We consider a following quantity: \begin{eqnarray} {\mathcal I}^{(p,q)}_r(\xi,t) := \int\limits_\xi^t \frac{[\log(\frac{t}{\eta})]^p}{p!} \cdot \frac{[\log(\frac{\eta}{\xi})]^q}{q!} \cdot \frac{Li_r(\eta)}{\eta} d\eta \end{eqnarray} where $p$,$q$ and $r$ are non-negative integers and $0\le \xi \le t \le 1$ and $L_r(\eta) := \sum\limits_{m=1}^\infty \eta^m/m^r$ is the poly-logarithm.
By using integration by parts we found that the quantities above satisfy following recurrence relations: \begin{eqnarray} {\mathcal I}^{(p,q-p)}_{W-q} &=& 1_{2 p \ge q} \cdot \sum\limits_{j=0}^{q-p-1} \binom{q-p}{j} (-1)^j {\mathcal I}^{(2p-q+j,q-p-j)}_{W-p} + 1_{2p < q}\sum\limits_{j=1}^p \binom{p}{j} (-1)^j {\mathcal I}^{(j,q-p-j)}_{W-q+p} + \\ &&1_{2 p \ge q} \cdot (-1)^{q-p}\left(Li_{W+1}(t) - \sum\limits_{l=1}^{p+1} Li_{W-p+l}(\xi) \cdot \frac{[\log(\frac{t}{\xi})]^{p+1-l}}{(p+1-l)!}\right)-\\ &&1_{2p < q} \cdot (-1)^{q-p}\left(Li_{W+1}(\xi)-\sum\limits_{l=1}^{q-p+1} Li_{W-q+p+l}(t) \frac{\log(\frac{\xi}{t})]^{q-p+1-l}}{(q-p+1-l)!}\right) \end{eqnarray} for $0\le p \le q \le W$. This is a system of $\binom{W+2}{2}$ linear equations for all the unknown quantities $\left\{ {\mathcal I}^{(p,q-p)}_{W-q} \right\}_{0\le p \le q \le W}$ which for a given $W \ge1$ is straightforward to solve on any CAS. For example we have the following: \begin{eqnarray} {\mathcal I}^{(1,2)}_1&=&\frac{1}{2} \text{Li}_3(t) \log ^2\left(\frac{\xi }{t}\right)+2 \text{Li}_4(t) \log \left(\frac{\xi }{t}\right)-\text{Li}_4(\xi ) \log \left(\frac{t}{\xi }\right)+3 \text{Li}_5(t)-3 \text{Li}_5(\xi )\\ {\mathcal I}^{(1,3)}_2&=& -\frac{1}{6} \text{Li}_4(t) \log ^3\left(\frac{\xi }{t}\right)-\text{Li}_5(t) \log ^2\left(\frac{\xi }{t}\right)-3 \text{Li}_6(t) \log \left(\frac{\xi }{t}\right)+\text{Li}_6(\xi ) \log \left(\frac{t}{\xi }\right)-4 \text{Li}_7(t)+4 \text{Li}_7(\xi )\\ {\mathcal I}^{(1,4)}_3 &=& \frac{1}{24} \text{Li}_5(t) \log ^4\left(\frac{\xi }{t}\right)+\frac{1}{3} \text{Li}_6(t) \log ^3\left(\frac{\xi }{t}\right)+\frac{3}{2} \text{Li}_7(t) \log ^2\left(\frac{\xi }{t}\right)+4 \text{Li}_8(t) \log \left(\frac{\xi }{t}\right)-\text{Li}_8(\xi ) \log \left(\frac{t}{\xi }\right)+5 \text{Li}_9(t)-5 \text{Li}_9(\xi ) \end{eqnarray} Now, my question is can we actually find a closed form expression for the quantities in question or otherwise do we always have to resort to CAS to solve the equations in question?
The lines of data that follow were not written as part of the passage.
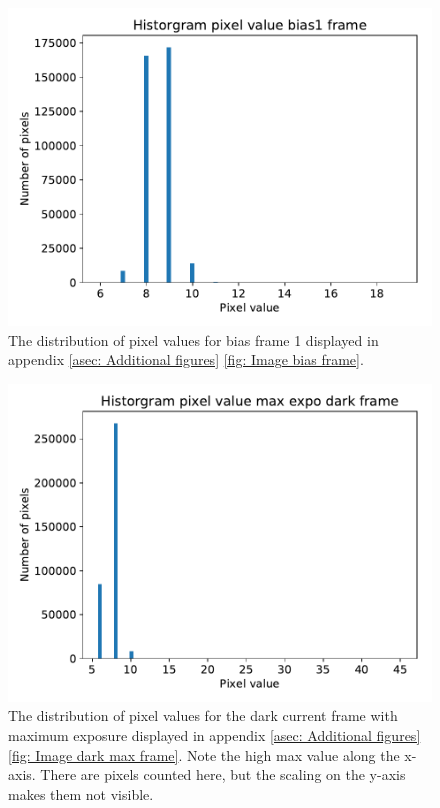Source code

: \documentclass{emulateapj}
\begin{document}
\begin{figure}
	\centering
	\includegraphics[width=\linewidth]{./pythonscripts/hist_pixel_bias1.pdf}
	\caption[Distribution pixels bias 1]{The distribution of pixel values for bias frame 1 displayed in appendix \ref{asec: Additional figures} \cref{fig: Image bias frame}.}
	\label{fig: Histogram bias}
\end{figure}

\begin{figure}
	\centering
	\includegraphics[width=\linewidth]{./pythonscripts/hist_pixel_darkmax.pdf}
	\caption[Distribution pixels dark current max exposure]{The distribution of pixel values for the dark current frame with maximum exposure displayed in appendix \ref{asec: Additional figures} \cref{fig: Image dark max frame}. Note the high max value along the x-axis. There are pixels counted here, but the scaling on the y-axis makes them not visible.}
		\label{fig: Histogram dark max}
\end{figure}
\end{document}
The closed form in question reads: \begin{eqnarray} &&{\mathcal I}^{(p,q)}_r = \frac{1}{p! q!} \sum\limits_{l_1=0}^p \sum\limits_{l_2=0}^q \sum\limits_{l_3=1}^{l_1+l_2+1} \binom{p}{l_1} \binom{q}{l_2} (l_1+l_2)_{(l_3-1)} (-1)^{q-1+l_1+l_2+l_3} \cdot \\ &&\left( Li_{r+l_3}(t) [\log(\xi)]^{q-l_2} [\log(t)]^{p+l_2+1-l_3} - Li_{r+l_3}(\xi) [\log(t)]^{p-l_1} [\log(\xi)]^{q+l_1+1-l_3}\right) \end{eqnarray} and it is obtained by expanding the two terms with logarithms into binomial series then by collecting all powers of logs together and then integrating term by term and by using integration by parts in order to evaluate the integrals.